PROBLEM REQUIREMENTS - Go through the entries below and pick out every line with "fins".

INPUT RECORDS -
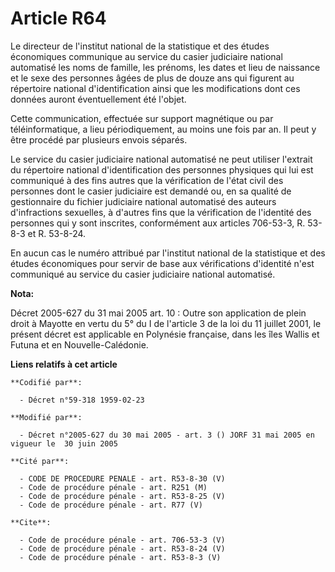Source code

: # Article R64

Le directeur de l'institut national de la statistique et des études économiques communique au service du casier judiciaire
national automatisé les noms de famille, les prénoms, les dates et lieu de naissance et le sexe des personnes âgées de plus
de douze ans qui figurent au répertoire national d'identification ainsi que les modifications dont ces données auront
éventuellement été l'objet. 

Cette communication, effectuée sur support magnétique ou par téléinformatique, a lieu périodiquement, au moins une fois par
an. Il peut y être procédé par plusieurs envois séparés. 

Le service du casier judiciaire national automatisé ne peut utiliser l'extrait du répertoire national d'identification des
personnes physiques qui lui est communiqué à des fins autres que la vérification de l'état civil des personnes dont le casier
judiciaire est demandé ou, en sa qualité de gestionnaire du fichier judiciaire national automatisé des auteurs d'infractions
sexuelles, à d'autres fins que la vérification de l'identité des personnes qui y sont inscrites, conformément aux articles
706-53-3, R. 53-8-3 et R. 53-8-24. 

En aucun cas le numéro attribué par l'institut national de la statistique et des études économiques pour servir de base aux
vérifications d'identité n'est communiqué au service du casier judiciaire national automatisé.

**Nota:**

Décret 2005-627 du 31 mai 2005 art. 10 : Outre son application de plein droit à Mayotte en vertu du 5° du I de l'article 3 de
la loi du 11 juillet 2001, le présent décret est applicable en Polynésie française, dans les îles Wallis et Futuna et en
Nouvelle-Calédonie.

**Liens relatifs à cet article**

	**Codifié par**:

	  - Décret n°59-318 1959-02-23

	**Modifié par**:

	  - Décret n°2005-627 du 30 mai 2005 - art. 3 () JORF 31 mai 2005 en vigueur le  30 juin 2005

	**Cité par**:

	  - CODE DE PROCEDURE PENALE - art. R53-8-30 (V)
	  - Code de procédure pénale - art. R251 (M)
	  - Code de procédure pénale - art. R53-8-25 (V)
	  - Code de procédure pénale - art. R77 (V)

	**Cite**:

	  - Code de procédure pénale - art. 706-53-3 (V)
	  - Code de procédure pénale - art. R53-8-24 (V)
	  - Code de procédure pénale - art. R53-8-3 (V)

EXERCISE RESULT -
personnes physiques qui lui est communiqué à des fins autres que la vérification de l'état civil des personnes dont le casier
sexuelles, à d'autres fins que la vérification de l'identité des personnes qui y sont inscrites, conformément aux articles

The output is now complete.